Sur Fighters, un concours sur les avions de reconnaissance vient de commencer, et je vais vous en faire profiter.
J'ai choisi de monter un jet, le McDonnell F2H Banshee. La version de reconnaissance est le F2H-2P, issue de la version de chasse par suppression des armes de bord et installation des équipements de reconnaissance dans un nez allongé. On voit bien la différence avec la version de chasse sur la photographie ci-dessous, prise en Corée : au premier plan, la version de reconnaissance, au second plan la version de chasse.
Joli nez qui ne déforme pas trop l’avion, non ?
Ah ! non ! c’est un peu court, jeune homme !
On pouvait dire… Oh ! Dieu ! … bien des choses en somme…
En variant le ton, – par exemple, tenez :
Agressif : « Moi, monsieur, si j’avais un tel nez,
Il faudrait sur-le-champ que je me l’amputasse ! »
Amical : « Mais il doit tremper dans votre tasse
Pour boire, faites-vous fabriquer un hanap ! »
Descriptif : « C’est un roc ! … c’est un pic ! … c’est un cap !

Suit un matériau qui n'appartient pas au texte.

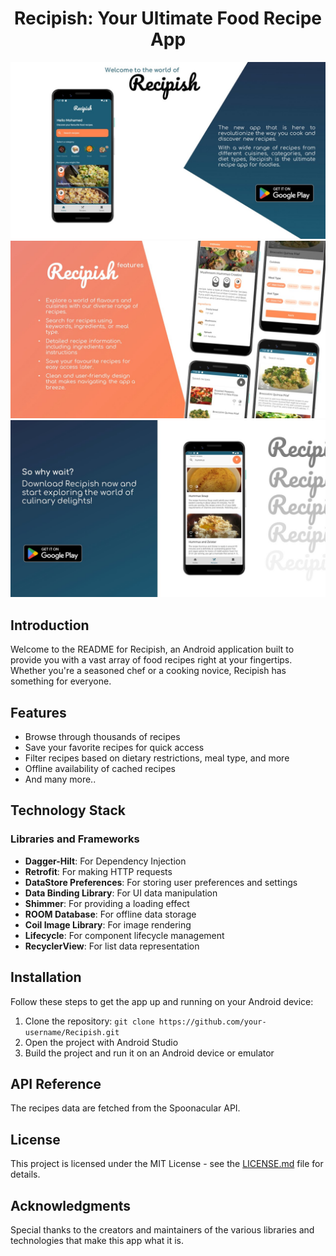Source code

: <h1 align="center"> Recipish: Your Ultimate Food Recipe App </h1>

![App Slide 1](./images/slide1.JPG)
![App Slide 2](images/slide2.JPG)
![App Slide 3](images/slide3.JPG)

## Introduction
Welcome to the README for Recipish, an Android application built to provide you with a vast array of food recipes right at your fingertips. Whether you're a seasoned chef or a cooking novice, Recipish has something for everyone.

## Features
- Browse through thousands of recipes
- Save your favorite recipes for quick access
- Filter recipes based on dietary restrictions, meal type, and more
- Offline availability of cached recipes
- And many more..

## Technology Stack

### Libraries and Frameworks
- **Dagger-Hilt**: For Dependency Injection
- **Retrofit**: For making HTTP requests
- **DataStore Preferences**: For storing user preferences and settings
- **Data Binding Library**: For UI data manipulation
- **Shimmer**: For providing a loading effect
- **ROOM Database**: For offline data storage
- **Coil Image Library**: For image rendering
- **Lifecycle**: For component lifecycle management
- **RecyclerView**: For list data representation

## Installation
Follow these steps to get the app up and running on your Android device:

1. Clone the repository: `git clone https://github.com/your-username/Recipish.git`
2. Open the project with Android Studio
3. Build the project and run it on an Android device or emulator

## API Reference
The recipes data are fetched from the Spoonacular API.

## License
This project is licensed under the MIT License - see the [LICENSE.md](LICENSE.md) file for details.

## Acknowledgments
Special thanks to the creators and maintainers of the various libraries and technologies that make this app what it is.

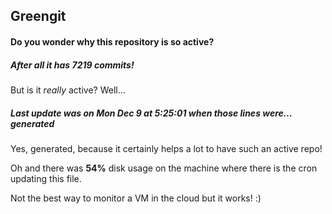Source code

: ## Greengit

#### Do you wonder why this repository is so active?

##### After all it has 7219 commits!

But is it *really* active? Well...

##### Last update was on Mon Dec 9 at 5:25:01 when those lines were... generated

Yes, generated, because it certainly helps a lot to have such an active repo!

Oh and there was **54%** disk usage on the machine
where there is the cron updating this file.

Not the best way to monitor a VM in the cloud but it works! :)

Que dis-je, c’est un cap ? … C’est une péninsule ! »
Edmond Rostand, ‘Cyrano de Bergerac’.
J’adore toute la tirade, un monument de notre littérature. Si vous voulez (re)lire l’intégralité de la tirade, voici le lien : La tirade du nez, Cyrano de Bergerac - Libre Théâtre (libretheatre.fr)
Le nez le plus célèbre de l’histoire est celui de Cléopâtre. Blaise Pascal a dit : « Si le nez de Cléopâtre eût été plus court, toute la face du monde aurait changé ». Même Panoramix est tombé sous le charme du nez royal.
Pinocchio aussi avait un nez particulier, qui s’allongeait à chaque mensonge.
Pourquoi je vous parle du nez en préambule d’un post consacré au montage d’un avion de reconnaissance ? Tout simplement parce que sur les avions dont la cellule n’était pas au départ prévue pour ce type de mission, les composants utilisés pour la reconnaissance sont logés très souvent dans le nez. Sur un monomoteur à hélice, il est évident que le nez n’est pas le meilleur endroit pour y monter des appareils de prise de vue. Sur un bombardier, à hélice ou à réaction, vu la taille de l’engin, il y a de la place pour en mettre où on souhaite. Mais sur un jet de taille modeste, le nez est un excellent endroit : dans le nez, la vue est dégagée vers l’avant, sur les côtés et en-dessous. Passons en revue quelques-uns de ces jets. Attention, la liste n’est certainement pas exhaustive.
Ecartons tout d’abord les contre-exemples. Car comme dans la langue française, il y a la règle et les exceptions suivent très vite (les noms qui se terminent par ‘ou’ au singulier prennent un ‘s’ au pluriel, sauf bijou, caillou, chou, genou, hibou, joujou et pou qui prennent un ‘x’ ; cela ne vous rappelle rien ? ).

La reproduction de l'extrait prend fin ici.